Kenyans have grown increasingly critical of President Uhuru Kenyatta and his government for failing to do more to defend the nation from the incessant militant attacks, which have killed well over 200 people since 2013.
Al Shabaab has claimed responsibility for much of the bloodshed and says it will keep up the violence in an effort to persuade Kenya to pull its troops out of neighbouring Somalia.
In Tuesday’s attack, gunmen crept up on dozens of workers sleeping in tents at about 1 a.m. (2200 GMT), a resident said, in the same area near the Somali border where a bus was hijacked just over a week ago and 28 passengers killed.
“The militia separated the Muslims, then ordered the non-Muslims to lie down where they shot them on the head at close range,” Hassan Duba, an elder at a nearby village, said.

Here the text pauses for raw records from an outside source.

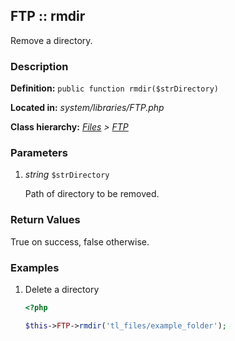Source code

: 
FTP :: rmdir
-------------------------------------------

Remove a directory.


### Description ###

**Definition:** `public function rmdir($strDirectory)`

**Located in:** *system/libraries/FTP.php*

**Class hierarchy:** *[Files](../Files.md) > [FTP](../FTP.md)*


### Parameters ###

1. *string* `$strDirectory`

	Path of directory to be removed.


### Return Values ###

True on success, false otherwise.


### Examples ###

1. Delete a directory

	```php
	<?php

	$this->FTP->rmdir('tl_files/example_folder');
	```


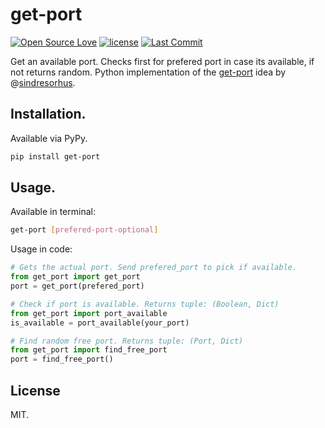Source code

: # get-port
[![Open Source Love](https://badges.frapsoft.com/os/v1/open-source.svg?v=103)](https://github.com/ellerbrock/open-source-badges/)
[![license](https://img.shields.io/github/license/marinko-peso/get-port.svg)](https://github.com/marinko-peso/get-port/blob/master/LICENSE)
[![Last Commit](https://img.shields.io/github/last-commit/marinko-peso/get-port.svg?maxAge=3600)](https://github.com/marinko-peso/get-port/commits/master)

Get an available port. Checks first for prefered port in case its available, if not returns random.
Python implementation of the [get-port](https://github.com/sindresorhus/get-port) idea by @[sindresorhus](https://github.com/sindresorhus/).


## Installation.

Available via PyPy.
```sh
pip install get-port
```


## Usage.

Available in terminal:
```sh
get-port [prefered-port-optional]
```

Usage in code:
```python
# Gets the actual port. Send prefered_port to pick if available.
from get_port import get_port
port = get_port(prefered_port)

# Check if port is available. Returns tuple: (Boolean, Dict)
from get_port import port_available
is_available = port_available(your_port)

# Find random free port. Returns tuple: (Port, Dict)
from get_port import find_free_port
port = find_free_port()
```


## License

MIT.
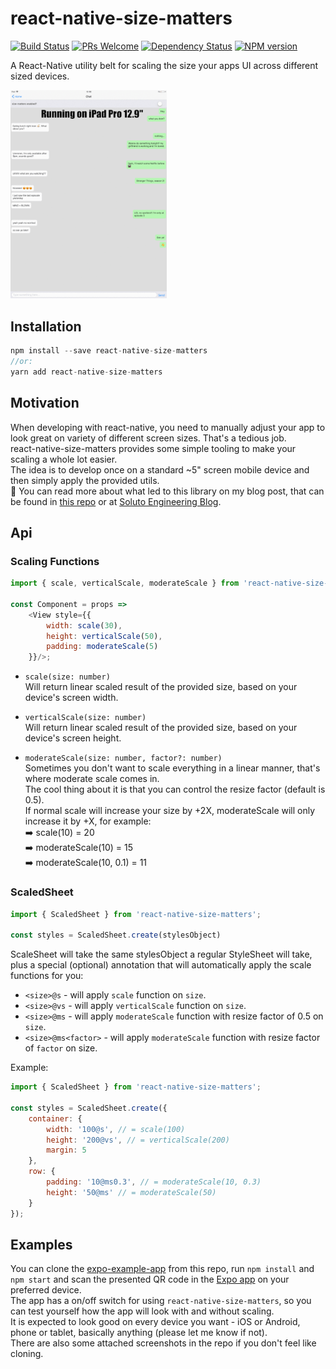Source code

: # react-native-size-matters
[![Build Status](https://travis-ci.org/nirsky/react-native-size-matters.svg)](https://travis-ci.org/nirsky/react-native-size-matters)
[![PRs Welcome](https://img.shields.io/badge/PRs-welcome-brightgreen.svg?style=flat-square)](http://makeapullrequest.com)
[![Dependency Status](https://www.versioneye.com/user/projects/5a1c3a780fb24f1a7ff41e77/badge.svg?style=flat-square)](https://www.versioneye.com/user/projects/5a1c3a780fb24f1a7ff41e77)
[![NPM version](https://img.shields.io/npm/v/react-native-size-matters.svg)](https://www.npmjs.com/package/react-native-size-matters)   

A React-Native utility belt for scaling the size your apps UI across different sized devices.

<a href="./examples/ipad.gif">
    <img src="./examples/ipad.gif" width="250"/>
</a>

## Installation
```js
npm install --save react-native-size-matters
//or:
yarn add react-native-size-matters
```

## Motivation
When developing with react-native, you need to manually adjust your app to look great on variety of different screen sizes. That's a tedious job.  
react-native-size-matters provides some simple tooling to make your scaling a whole lot easier.  
The idea is to develop once on a standard ~5" screen mobile device and then simply apply the provided utils.  
📖 You can read more about what led to this library on my blog post, that can be found in [this repo](./examples/BlogPost) or at [Soluto Engineering Blog](https://blog.solutotlv.com/size-matters/).

## Api
### Scaling Functions
```js
import { scale, verticalScale, moderateScale } from 'react-native-size-matters';

const Component = props =>
    <View style={{
        width: scale(30),
        height: verticalScale(50),
        padding: moderateScale(5)
    }}/>;
```


* `scale(size: number)`  
Will return linear scaled result of the provided size, based on your device's screen width.
* `verticalScale(size: number)`  
Will return linear scaled result of the provided size, based on your device's screen height.

* `moderateScale(size: number, factor?: number)`  
Sometimes you don't want to scale everything in a linear manner, that's where moderate scale comes in.  
The cool thing about it is that you can control the resize factor (default is 0.5).  
If normal scale will increase your size by +2X, moderateScale will only increase it by +X, for example:  
➡️ scale(10) = 20  
➡️ moderateScale(10) = 15  
➡️ moderateScale(10, 0.1) = 11  

### ScaledSheet
```js
import { ScaledSheet } from 'react-native-size-matters';

const styles = ScaledSheet.create(stylesObject)
```

ScaleSheet will take the same stylesObject a regular StyleSheet will take, plus a special (optional) annotation that will automatically apply the scale functions for you:
* `<size>@s` - will apply `scale` function on `size`.
* `<size>@vs` - will apply `verticalScale` function on `size`.
* `<size>@ms` - will apply `moderateScale` function with resize factor of 0.5 on `size`.
* `<size>@ms<factor>` - will apply `moderateScale` function with resize factor of `factor` on size.

Example:
```js
import { ScaledSheet } from 'react-native-size-matters';

const styles = ScaledSheet.create({
    container: {
        width: '100@s', // = scale(100)
        height: '200@vs', // = verticalScale(200)
        margin: 5
    },
    row: {
        padding: '10@ms0.3', // = moderateScale(10, 0.3)
        height: '50@ms' // = moderateScale(50)
    }
});
```

## Examples
You can clone the [expo-example-app](./examples/expo-example-app) from this repo, run `npm install` and `npm start` and scan the presented QR code in the [Expo app](https://expo.io) on your preferred device.  
The app has a on/off switch for using `react-native-size-matters`, so you can test yourself how the app will look with and without scaling.   
It is expected to look good on every device you want - iOS or Android, phone or tablet, basically anything (please let me know if not).  
There are also some attached screenshots in the repo if you don't feel like cloning.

A witness said at least two of the victims were beheaded.
Public pressure has been mounting on Kenyatta to sack police chief David Kimaiyo and Interior Minister Joseph ole Lenku since al Shabaab’s attack on Nairobi’s Westgate shopping mall last year that killed 67 people and the subsequent violence.
Addressing the nation, Kenyatta said he had accepted Kimaiyo’s resignation and nominated a new interior minister, Joseph Nkaissery, a retired Major General, urging parliament to speedily approve his choice.

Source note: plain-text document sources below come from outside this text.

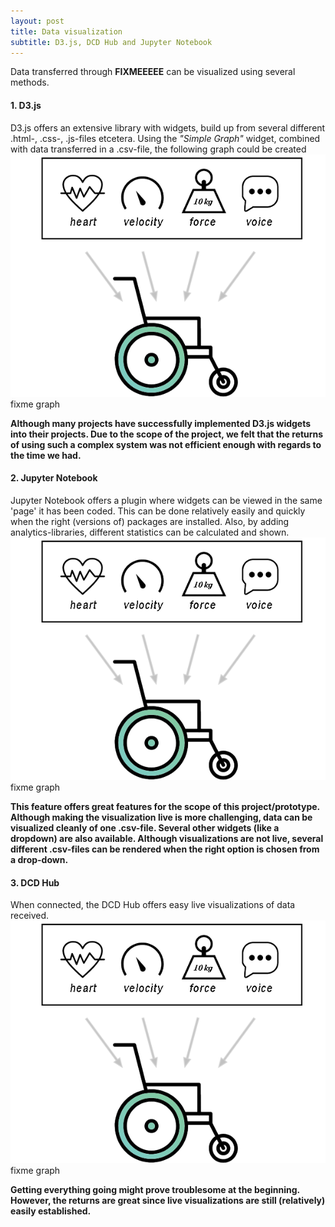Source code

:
 ```yaml
---
layout: post
title: Data visualization
subtitle: D3.js, DCD Hub and Jupyter Notebook
---
```


Data transferred through <b>FIXMEEEEE</b> can be visualized using several methods.

#### 1. D3.js
D3.js offers an extensive library with widgets, build up from several different .html-, .css-, .js-files etcetera.
Using the <i>"Simple Graph"</i> widget, combined with data transferred in a .csv-file, the following graph could be created
<img src="img\hpvisual.png" alt="600">fixme graph

<b>Although many projects have successfully implemented D3.js widgets into their projects. Due to the scope of the project, we felt that the returns of using such a complex system was not efficient enough with regards to the time we had.</b>

#### 2. Jupyter Notebook
Jupyter Notebook offers a plugin where widgets can be viewed in the same 'page' it has been coded. This can be done relatively easily and quickly when the right (versions of) packages are installed. Also, by adding analytics-libraries, different statistics can be calculated and shown.
<img src="img\hpvisual.png" alt="600">fixme graph

<b>This feature offers great features for the scope of this project/prototype. Although making the visualization live is more challenging, data can be visualized cleanly of one .csv-file.
Several other widgets (like a dropdown) are also available. Although visualizations are not live, several different .csv-files can be rendered when the right option is chosen from a drop-down.</b>

#### 3. DCD Hub
When connected, the DCD Hub offers easy live visualizations of data received.
<img src="img\hpvisual.png" alt="600">fixme graph

<b>Getting everything going might prove troublesome at the beginning. However, the returns are great since live visualizations are still (relatively) easily established.</b>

He called on opponents, who have criticised his handling of security policy, to unite in fighting the militants. "Our bickering only emboldens the enemy," the president said.

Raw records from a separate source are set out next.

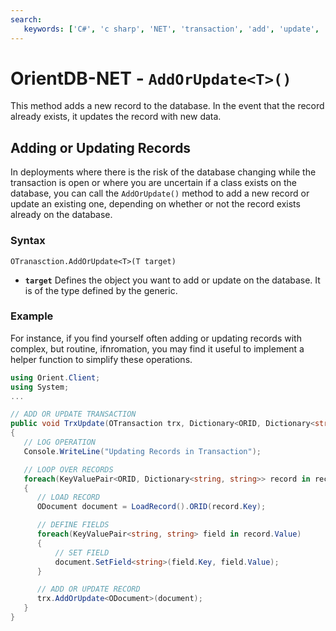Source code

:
 ```yaml
---
search:
   keywords: ['C#', 'c sharp', 'NET', 'transaction', 'add', 'update', 'AddOrUpdate']
---
```


# OrientDB-NET - `AddOrUpdate<T>()`

This method adds a new record to the database.  In the event that the record already exists, it updates the record with new data. 

## Adding or Updating Records

In deployments where there is the risk of the database changing while the transaction is open or where you are uncertain if a class exists on the database, you can call the `AddOrUpdate()` method to add a new record or update an existing one, depending on whether or not the record exists already on the database.

### Syntax

```
OTranasction.AddOrUpdate<T>(T target)
```

- **`target`** Defines the object you want to add or update on the database.  It is of the type defined by the generic.


### Example

For instance, if you find yourself often adding or updating records with complex, but routine, ifnromation, you may find it useful to implement a helper function to simplify these operations.

```csharp
using Orient.Client;
using System;
...

// ADD OR UPDATE TRANSACTION
public void TrxUpdate(OTransaction trx, Dictionary<ORID, Dictionary<string, string>> records)
{
   // LOG OPERATION
   Console.WriteLine("Updating Records in Transaction");

   // LOOP OVER RECORDS
   foreach(KeyValuePair<ORID, Dictionary<string, string>> record in records)
   {
      // LOAD RECORD
      ODocument document = LoadRecord().ORID(record.Key);

      // DEFINE FIELDS
      foreach(KeyValuePair<string, string> field in record.Value)
      {
          // SET FIELD
          document.SetField<string>(field.Key, field.Value);
      }

      // ADD OR UPDATE RECORD
      trx.AddOrUpdate<ODocument>(document);
   }
}
```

As with past attacks, al Shabaab militants said they were punishing Kenya for sending troops to join African peacekeepers battling the Islamists in Somalia. In a statement, it put the death toll at 40 and called the victims « Kenyan crusaders ».
"We are uncompromising in our beliefs, relentless in our pursuit, ruthless against the disbelievers and we will do whatever necessary to defend our Muslim brethren suffering from Kenya’s aggression," spokesman Ali Mohamud Rage said.
Kenya’s government and a witness said 36 people were killed. The government cited survivors saying about 20 fighters attacked the quarry, about 15 km (10 miles) from the town of Mandera. One person died in another attack on the northern town of Wajir late on Monday.
Western diplomats say Kenya’s security services, which receive support from Britain, the United States and others, are hobbled by poor coordination.
Government opponents say the troops in Somalia have not protected Kenya and should be withdrawn. The government has repeatedly said it would not pull the troops out.
“They were supposed to create a buffer between our countries and the chaos on the other side. But it has not done that. So we are saying leave,” Dennis Onyango, a spokesman for opposition politician and former prime minister Raila Odinga, said.
Al Shabaab have been driven out of several strongholds in Somalia by an offensive by African Union and Somali troops this year, but analysts said it would not prevent the group from carrying out guerrilla-style attacks or striking abroad.
“This (latest attack) seems very much in line with al Shabaab strategy,” said Cedric Barnes of the Crisis Group in Nairobi of the latest attack. “It’s partly a result of al Shabaab being squeezed in Somalia.”